━━━━━ Information supplied

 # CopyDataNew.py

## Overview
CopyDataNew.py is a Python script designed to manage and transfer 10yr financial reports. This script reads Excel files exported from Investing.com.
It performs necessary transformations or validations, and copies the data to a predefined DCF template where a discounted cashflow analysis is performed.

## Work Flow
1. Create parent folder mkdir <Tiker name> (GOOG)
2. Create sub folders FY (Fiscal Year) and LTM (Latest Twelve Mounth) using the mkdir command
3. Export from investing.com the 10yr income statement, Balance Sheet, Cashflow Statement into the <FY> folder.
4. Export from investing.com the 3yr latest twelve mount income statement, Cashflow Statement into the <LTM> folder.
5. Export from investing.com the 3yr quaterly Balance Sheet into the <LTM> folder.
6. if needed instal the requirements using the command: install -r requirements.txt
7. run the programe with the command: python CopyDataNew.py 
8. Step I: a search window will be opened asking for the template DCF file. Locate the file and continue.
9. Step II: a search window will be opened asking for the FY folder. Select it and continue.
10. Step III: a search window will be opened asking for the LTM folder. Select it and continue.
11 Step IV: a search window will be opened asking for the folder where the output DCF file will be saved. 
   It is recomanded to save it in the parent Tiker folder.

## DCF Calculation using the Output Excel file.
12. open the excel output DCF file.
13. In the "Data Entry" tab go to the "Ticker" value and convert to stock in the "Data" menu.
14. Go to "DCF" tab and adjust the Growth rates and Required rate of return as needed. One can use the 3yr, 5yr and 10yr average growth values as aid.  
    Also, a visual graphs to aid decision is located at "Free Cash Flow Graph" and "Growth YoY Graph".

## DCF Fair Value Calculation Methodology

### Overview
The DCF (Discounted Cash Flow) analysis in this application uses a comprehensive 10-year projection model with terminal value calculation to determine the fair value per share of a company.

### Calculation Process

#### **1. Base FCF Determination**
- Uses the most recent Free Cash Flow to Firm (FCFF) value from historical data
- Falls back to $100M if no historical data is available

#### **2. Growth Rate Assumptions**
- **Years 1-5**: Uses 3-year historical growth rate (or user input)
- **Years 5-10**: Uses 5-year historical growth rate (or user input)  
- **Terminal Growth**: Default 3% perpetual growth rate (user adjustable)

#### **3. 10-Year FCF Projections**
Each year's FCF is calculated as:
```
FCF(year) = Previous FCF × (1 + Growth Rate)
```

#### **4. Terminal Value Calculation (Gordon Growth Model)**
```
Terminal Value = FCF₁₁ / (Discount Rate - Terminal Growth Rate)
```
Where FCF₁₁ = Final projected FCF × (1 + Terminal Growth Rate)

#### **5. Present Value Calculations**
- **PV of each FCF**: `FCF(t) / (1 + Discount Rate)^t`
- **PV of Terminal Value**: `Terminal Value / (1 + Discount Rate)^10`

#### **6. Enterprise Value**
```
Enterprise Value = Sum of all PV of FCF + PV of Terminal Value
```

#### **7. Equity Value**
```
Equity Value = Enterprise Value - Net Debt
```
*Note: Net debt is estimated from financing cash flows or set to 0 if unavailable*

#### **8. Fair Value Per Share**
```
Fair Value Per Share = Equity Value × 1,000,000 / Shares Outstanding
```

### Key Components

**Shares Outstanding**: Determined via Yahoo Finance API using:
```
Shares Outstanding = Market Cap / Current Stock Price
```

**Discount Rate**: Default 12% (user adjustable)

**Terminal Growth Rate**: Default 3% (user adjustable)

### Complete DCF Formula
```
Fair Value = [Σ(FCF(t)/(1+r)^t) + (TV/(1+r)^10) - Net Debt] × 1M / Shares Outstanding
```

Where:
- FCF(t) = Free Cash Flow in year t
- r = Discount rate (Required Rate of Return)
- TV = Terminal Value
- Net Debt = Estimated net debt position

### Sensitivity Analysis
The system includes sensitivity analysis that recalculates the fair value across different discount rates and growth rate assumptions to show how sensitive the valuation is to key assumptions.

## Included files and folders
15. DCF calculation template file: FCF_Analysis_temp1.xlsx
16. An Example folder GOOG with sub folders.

━━━━━━━━━━
━━━━━ Information supplied

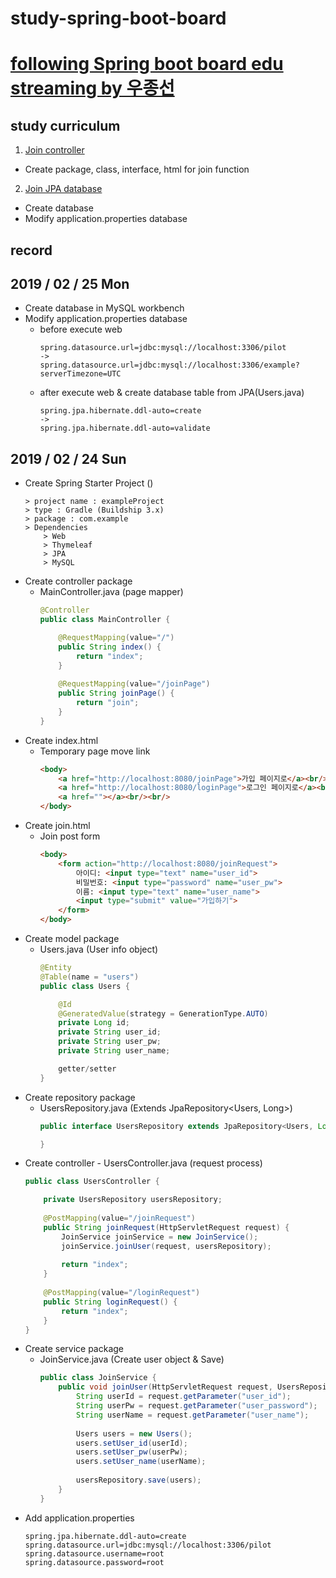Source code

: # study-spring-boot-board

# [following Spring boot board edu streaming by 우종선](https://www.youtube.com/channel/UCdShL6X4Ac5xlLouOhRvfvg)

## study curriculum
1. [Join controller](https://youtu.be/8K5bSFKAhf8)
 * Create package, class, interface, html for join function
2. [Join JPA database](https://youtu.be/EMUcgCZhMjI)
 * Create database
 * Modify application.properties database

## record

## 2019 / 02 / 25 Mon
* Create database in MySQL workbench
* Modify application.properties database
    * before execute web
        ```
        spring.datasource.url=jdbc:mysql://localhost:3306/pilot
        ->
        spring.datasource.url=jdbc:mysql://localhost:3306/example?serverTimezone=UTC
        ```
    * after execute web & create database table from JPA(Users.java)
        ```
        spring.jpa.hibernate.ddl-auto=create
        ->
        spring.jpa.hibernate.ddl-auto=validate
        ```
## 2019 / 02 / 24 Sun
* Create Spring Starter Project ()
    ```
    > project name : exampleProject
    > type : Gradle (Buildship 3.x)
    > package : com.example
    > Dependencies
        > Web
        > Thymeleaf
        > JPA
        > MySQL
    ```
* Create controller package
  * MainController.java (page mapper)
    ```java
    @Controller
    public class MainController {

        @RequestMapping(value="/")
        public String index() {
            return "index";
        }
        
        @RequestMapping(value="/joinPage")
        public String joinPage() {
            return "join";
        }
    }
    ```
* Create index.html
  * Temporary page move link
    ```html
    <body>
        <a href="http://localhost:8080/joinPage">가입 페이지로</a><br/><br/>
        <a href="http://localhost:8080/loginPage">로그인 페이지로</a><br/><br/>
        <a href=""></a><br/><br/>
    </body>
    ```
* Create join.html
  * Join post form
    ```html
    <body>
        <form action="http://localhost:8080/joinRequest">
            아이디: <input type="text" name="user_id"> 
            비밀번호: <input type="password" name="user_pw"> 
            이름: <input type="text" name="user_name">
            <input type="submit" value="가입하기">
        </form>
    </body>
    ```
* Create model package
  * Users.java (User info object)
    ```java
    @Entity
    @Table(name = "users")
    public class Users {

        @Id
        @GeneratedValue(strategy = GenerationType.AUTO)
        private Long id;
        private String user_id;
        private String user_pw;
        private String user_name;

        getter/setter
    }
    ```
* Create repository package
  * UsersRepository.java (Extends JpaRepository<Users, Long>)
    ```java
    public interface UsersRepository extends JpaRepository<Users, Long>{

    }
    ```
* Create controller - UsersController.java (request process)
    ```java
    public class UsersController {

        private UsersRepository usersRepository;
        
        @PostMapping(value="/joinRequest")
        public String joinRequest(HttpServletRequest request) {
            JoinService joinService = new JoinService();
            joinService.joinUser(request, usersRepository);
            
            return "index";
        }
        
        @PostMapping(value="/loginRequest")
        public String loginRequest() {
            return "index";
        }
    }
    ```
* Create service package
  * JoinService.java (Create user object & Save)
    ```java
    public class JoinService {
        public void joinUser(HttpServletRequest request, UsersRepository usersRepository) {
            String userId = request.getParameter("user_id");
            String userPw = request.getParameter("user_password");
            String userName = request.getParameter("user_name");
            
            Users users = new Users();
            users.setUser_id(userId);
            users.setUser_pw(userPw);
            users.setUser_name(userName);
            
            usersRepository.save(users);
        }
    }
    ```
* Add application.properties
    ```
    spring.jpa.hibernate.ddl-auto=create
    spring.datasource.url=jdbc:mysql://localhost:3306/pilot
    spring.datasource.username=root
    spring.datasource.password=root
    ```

━━━━━━━━━━

What the task requires:
Show every line of the listing containing the string "income" by copying it.

Your solution:
3. Export from investing.com the 10yr income statement, Balance Sheet, Cashflow Statement into the <FY> folder.
4. Export from investing.com the 3yr latest twelve mount income statement, Cashflow Statement into the <LTM> folder.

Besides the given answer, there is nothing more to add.